怪異の姿をとって現れた、理不尽という名の災厄。
けど、けれど……
それがなんだっていうの!!
「わたしの生徒を、かえせぇぇぇぇぇっ!!」
御堂を飛び出し、大鬼に向かって駆けだした。
手に持った檜扇を振りかざすと、残った神使の猿たちが一緒に大鬼へと飛びかかった。
しかし次の瞬間、いまいちど振り抜かれた巨大な掌の風圧に、わたしは為すすべもなく吹き飛ばされて古墳の濠際に叩きつけられた。
「う…あぁ……」
全身を覆う痛みに息が詰まり、意識が遠のいていく。
視界の端には土にまみれた緋袴が見え、由良さんが倒れている。
ぼやけていく目に、大鬼がこちらに向けて踏み出してくる様子が映った。
もう、これまでなのか――。
観念しかけた、その時。
頭上で、きゃりん、きゃりん、と涼やかな音が響いた。
懸命に視線を移すと、そこは水面を下から見上げているかのようになっている。
そして波紋の立ったその先では、大きな四つ足の動物が古墳の石室から歩み出てくるところだった。
……馬?
それはまさしく、立派な装飾品をまとった白い馬だった。涼やかな音色は馬体の脇に下げられた、三角状の鐸の立てるもののようだ。

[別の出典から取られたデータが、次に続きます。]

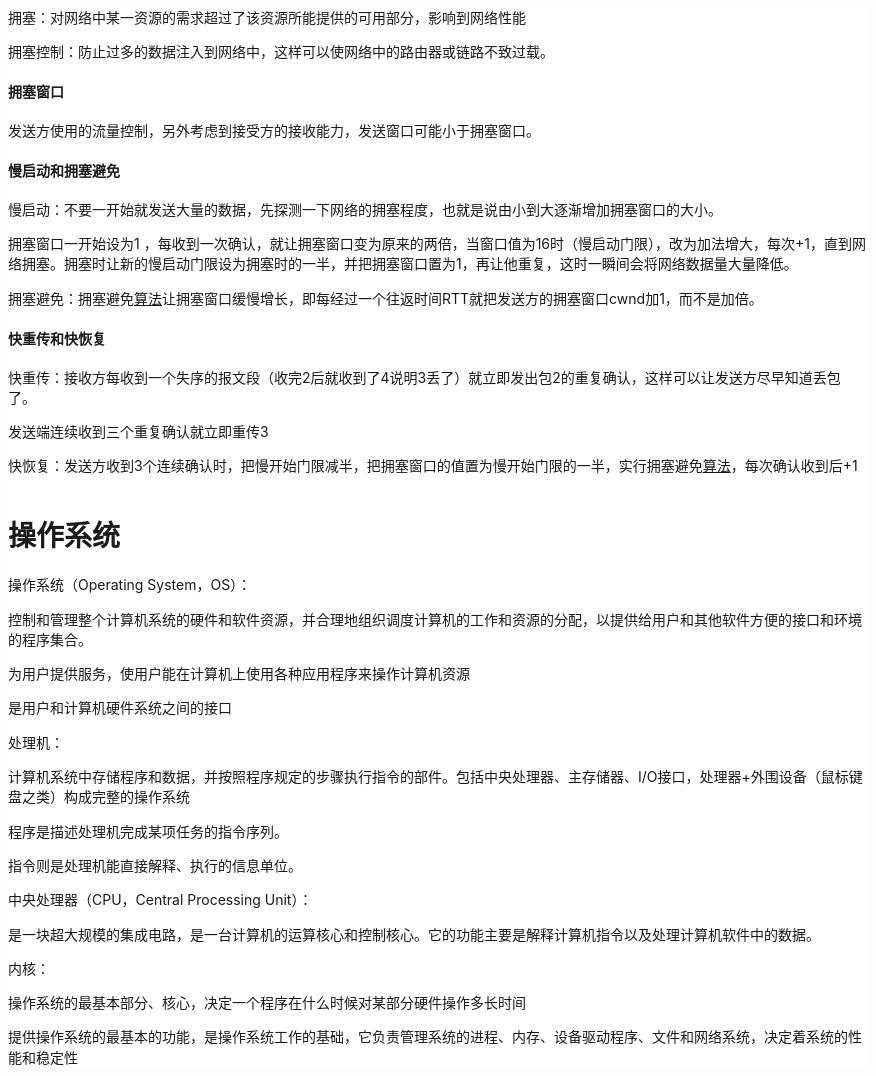 拥塞：对网络中某一资源的需求超过了该资源所能提供的可用部分，影响到网络性能

拥塞控制：防止过多的数据注入到网络中，这样可以使网络中的路由器或链路不致过载。

#### 拥塞窗口

发送方使用的流量控制，另外考虑到接受方的接收能力，发送窗口可能小于拥塞窗口。

#### 慢启动和拥塞避免

慢启动：不要一开始就发送大量的数据，先探测一下网络的拥塞程度，也就是说由小到大逐渐增加拥塞窗口的大小。

拥塞窗口一开始设为1 ，每收到一次确认，就让拥塞窗口变为原来的两倍，当窗口值为16时（慢启动门限），改为加法增大，每次+1，直到网络拥塞。拥塞时让新的慢启动门限设为拥塞时的一半，并把拥塞窗口置为1，再让他重复，这时一瞬间会将网络数据量大量降低。

拥塞避免：拥塞避免[算法](https://www.nowcoder.com/jump/super-jump/word?word=算法)让拥塞窗口缓慢增长，即每经过一个往返时间RTT就把发送方的拥塞窗口cwnd加1，而不是加倍。

#### 快重传和快恢复

快重传：接收方每收到一个失序的报文段（收完2后就收到了4说明3丢了）就立即发出包2的重复确认，这样可以让发送方尽早知道丢包了。

发送端连续收到三个重复确认就立即重传3

快恢复：发送方收到3个连续确认时，把慢开始门限减半，把拥塞窗口的值置为慢开始门限的一半，实行拥塞避免[算法](https://www.nowcoder.com/jump/super-jump/word?word=算法)，每次确认收到后+1



# 操作系统

操作系统（Operating System，OS）：

控制和管理整个计算机系统的硬件和软件资源，并合理地组织调度计算机的工作和资源的分配，以提供给用户和其他软件方便的接口和环境的程序集合。

为用户提供服务，使用户能在计算机上使用各种应用程序来操作计算机资源

是用户和计算机硬件系统之间的接口





处理机：

计算机系统中存储程序和数据，并按照程序规定的步骤执行指令的部件。包括中央处理器、主存储器、I/O接口，处理器+外围设备（鼠标键盘之类）构成完整的操作系统

程序是描述处理机完成某项任务的指令序列。

指令则是处理机能直接解释、执行的信息单位。



中央处理器（CPU，Central Processing Unit）：

是一块超大规模的集成电路，是一台计算机的运算核心和控制核心。它的功能主要是解释计算机指令以及处理计算机软件中的数据。



内核：

操作系统的最基本部分、核心，决定一个程序在什么时候对某部分硬件操作多长时间

提供操作系统的最基本的功能，是操作系统工作的基础，它负责管理系统的进程、内存、设备驱动程序、文件和网络系统，决定着系统的性能和稳定性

そして馬上には、まばゆい黄金の鎧に身を包んだ偉丈夫が。
「陵山古墳の……王」
傍らで、意識の戻った由良さんが呟いた。
王の姿を認めた大鬼は、大気を揺るがすように咆哮した。
その瞬間、王は馬腹を鋭く蹴り、人馬は一体となって矢のように放たれた。
この世ならぬ空間に、いくつもの波紋と水飛沫が浮かび上がる。
凄まじい速さで鬼に肉薄しつつ、王は腰の剣を抜き放った。
高々と掲げられたその武器は、あたかも蛇のように曲がりくねった姿をしている。
大鬼が爪を振るうより一瞬早く、王とその馬はすれ違いざまに異形の胴を斬り裂いた。
剣に従って尾を引く金色の光が無数の粒となって降り注ぎ、わたしの意識は眠りに落ちるかのように遠のいていった。